* [What you have to do]: Gather every line in the records below that contains the word "stop".

--

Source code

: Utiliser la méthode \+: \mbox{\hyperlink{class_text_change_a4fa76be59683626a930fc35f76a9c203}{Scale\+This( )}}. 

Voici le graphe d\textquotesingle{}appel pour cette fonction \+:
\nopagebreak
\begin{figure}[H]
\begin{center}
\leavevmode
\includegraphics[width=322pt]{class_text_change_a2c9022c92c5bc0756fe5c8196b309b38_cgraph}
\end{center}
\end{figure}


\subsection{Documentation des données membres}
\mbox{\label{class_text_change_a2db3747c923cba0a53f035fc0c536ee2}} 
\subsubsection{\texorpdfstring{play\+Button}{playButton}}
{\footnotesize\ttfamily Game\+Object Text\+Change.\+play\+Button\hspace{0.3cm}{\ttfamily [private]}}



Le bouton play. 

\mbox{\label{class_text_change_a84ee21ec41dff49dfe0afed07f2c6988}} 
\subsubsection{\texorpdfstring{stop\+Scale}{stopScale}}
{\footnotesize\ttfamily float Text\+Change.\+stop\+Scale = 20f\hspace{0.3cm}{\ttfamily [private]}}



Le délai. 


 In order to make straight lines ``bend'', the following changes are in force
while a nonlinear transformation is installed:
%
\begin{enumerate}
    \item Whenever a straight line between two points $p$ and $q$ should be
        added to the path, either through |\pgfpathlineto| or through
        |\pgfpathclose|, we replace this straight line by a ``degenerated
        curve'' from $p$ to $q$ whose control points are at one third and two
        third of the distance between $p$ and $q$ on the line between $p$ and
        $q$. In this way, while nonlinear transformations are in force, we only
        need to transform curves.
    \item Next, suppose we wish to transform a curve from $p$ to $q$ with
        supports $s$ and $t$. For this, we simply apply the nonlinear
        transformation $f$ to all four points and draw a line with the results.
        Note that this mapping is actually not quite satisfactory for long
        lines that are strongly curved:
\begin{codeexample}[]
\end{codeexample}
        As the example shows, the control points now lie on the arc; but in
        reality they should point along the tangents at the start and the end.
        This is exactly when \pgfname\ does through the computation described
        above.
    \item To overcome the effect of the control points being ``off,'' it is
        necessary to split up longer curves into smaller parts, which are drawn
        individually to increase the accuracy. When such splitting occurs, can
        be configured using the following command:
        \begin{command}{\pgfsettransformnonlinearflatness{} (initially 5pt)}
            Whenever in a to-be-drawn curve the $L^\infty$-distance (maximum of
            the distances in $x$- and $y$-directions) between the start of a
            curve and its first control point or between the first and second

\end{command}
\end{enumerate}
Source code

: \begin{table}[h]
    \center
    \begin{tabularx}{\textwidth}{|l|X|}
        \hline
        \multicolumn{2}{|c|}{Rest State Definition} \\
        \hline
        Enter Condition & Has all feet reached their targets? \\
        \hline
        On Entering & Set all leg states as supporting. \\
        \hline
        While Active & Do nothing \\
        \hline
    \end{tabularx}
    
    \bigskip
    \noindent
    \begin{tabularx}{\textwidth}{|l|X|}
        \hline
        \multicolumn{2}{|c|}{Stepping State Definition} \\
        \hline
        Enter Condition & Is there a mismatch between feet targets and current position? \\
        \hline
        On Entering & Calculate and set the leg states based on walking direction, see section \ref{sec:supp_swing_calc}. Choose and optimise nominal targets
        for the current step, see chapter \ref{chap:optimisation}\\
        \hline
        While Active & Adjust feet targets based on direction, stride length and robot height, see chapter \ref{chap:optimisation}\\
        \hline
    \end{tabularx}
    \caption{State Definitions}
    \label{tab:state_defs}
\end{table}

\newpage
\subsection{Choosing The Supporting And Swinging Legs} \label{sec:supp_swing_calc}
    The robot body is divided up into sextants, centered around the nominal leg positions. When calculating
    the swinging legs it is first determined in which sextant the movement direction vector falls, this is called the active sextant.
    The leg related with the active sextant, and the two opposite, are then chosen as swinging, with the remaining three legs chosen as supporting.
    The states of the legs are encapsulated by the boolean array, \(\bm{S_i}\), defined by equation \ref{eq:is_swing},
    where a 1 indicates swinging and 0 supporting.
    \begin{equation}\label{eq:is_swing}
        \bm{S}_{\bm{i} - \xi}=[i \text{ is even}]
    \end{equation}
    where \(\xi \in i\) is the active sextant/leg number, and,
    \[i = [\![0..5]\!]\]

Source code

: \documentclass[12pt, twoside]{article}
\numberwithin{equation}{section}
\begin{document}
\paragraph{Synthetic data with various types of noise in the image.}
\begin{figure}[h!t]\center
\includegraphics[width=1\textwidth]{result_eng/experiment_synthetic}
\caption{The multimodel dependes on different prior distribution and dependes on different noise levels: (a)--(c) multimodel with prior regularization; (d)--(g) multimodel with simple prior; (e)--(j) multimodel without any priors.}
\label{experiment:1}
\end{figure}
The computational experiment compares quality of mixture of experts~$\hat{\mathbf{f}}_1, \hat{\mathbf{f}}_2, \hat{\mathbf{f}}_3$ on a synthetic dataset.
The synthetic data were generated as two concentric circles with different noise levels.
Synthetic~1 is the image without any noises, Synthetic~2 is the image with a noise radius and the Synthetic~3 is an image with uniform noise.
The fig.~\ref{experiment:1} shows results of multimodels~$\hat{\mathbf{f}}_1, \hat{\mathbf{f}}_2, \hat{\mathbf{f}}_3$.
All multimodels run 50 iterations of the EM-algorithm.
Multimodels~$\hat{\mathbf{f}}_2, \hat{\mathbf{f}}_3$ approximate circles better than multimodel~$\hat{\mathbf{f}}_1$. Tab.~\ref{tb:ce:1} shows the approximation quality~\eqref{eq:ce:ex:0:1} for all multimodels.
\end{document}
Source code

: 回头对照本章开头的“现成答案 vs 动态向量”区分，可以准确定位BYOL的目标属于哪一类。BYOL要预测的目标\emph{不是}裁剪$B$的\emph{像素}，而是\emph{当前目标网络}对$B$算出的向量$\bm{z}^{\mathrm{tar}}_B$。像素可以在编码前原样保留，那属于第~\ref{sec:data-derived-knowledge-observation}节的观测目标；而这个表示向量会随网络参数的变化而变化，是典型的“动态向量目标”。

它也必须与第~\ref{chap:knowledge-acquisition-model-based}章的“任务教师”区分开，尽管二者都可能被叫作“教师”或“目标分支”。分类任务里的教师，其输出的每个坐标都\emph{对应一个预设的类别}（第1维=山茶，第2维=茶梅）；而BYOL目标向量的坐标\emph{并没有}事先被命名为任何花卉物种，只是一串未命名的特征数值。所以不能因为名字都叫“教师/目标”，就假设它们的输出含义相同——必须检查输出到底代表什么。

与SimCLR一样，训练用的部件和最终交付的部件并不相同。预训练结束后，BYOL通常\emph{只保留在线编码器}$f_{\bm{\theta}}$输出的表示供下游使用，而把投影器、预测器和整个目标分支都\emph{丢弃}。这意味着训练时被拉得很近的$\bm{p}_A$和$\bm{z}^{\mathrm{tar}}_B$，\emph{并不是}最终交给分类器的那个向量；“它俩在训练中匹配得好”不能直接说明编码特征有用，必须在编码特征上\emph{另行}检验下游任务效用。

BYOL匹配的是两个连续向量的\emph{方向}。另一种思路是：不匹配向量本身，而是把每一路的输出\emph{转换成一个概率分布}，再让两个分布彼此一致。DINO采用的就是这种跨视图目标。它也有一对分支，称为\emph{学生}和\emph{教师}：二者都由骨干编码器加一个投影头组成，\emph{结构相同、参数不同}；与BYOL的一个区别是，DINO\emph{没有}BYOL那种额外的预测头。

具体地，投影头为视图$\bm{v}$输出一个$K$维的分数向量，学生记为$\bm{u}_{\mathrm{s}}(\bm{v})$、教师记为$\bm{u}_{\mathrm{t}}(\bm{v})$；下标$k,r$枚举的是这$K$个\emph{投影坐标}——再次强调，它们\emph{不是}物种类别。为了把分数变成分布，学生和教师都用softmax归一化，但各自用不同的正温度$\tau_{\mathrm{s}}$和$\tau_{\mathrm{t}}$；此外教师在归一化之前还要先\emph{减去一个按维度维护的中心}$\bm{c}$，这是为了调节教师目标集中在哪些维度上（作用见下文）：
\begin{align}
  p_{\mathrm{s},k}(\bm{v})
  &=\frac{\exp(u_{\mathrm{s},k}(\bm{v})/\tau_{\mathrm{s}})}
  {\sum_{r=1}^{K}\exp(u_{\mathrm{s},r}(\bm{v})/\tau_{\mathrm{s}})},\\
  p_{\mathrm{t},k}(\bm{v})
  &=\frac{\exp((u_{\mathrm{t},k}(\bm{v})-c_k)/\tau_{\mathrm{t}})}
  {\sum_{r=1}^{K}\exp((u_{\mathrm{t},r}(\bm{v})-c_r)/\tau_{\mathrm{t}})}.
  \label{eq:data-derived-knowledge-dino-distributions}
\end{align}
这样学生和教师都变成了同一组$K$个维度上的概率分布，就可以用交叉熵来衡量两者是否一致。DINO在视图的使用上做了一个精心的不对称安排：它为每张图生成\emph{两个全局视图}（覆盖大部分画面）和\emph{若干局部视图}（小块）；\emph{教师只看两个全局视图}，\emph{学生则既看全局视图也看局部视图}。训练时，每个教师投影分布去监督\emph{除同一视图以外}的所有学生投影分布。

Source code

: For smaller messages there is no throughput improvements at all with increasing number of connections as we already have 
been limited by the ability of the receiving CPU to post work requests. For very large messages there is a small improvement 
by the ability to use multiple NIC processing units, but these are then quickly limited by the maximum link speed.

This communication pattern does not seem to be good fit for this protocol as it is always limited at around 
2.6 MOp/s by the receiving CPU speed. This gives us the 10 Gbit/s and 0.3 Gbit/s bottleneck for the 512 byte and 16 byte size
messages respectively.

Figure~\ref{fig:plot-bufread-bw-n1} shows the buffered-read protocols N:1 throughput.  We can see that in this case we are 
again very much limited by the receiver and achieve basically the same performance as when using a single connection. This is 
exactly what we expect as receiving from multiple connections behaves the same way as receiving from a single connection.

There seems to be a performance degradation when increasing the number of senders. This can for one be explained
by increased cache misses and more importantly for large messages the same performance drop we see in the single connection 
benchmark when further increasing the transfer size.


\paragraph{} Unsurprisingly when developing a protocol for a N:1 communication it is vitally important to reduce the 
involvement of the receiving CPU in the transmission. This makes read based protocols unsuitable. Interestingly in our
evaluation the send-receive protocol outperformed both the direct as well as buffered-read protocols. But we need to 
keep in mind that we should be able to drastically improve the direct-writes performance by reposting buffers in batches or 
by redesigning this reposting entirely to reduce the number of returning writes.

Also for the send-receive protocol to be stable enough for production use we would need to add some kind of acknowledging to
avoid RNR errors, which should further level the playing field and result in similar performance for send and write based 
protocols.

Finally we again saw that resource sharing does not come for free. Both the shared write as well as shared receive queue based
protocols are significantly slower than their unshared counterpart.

--

* [Answer for the task]:
\subsubsection{\texorpdfstring{stop\+Scale}{stopScale}}
{\footnotesize\ttfamily float Text\+Change.\+stop\+Scale = 20f\hspace{0.3cm}{\ttfamily [private]}}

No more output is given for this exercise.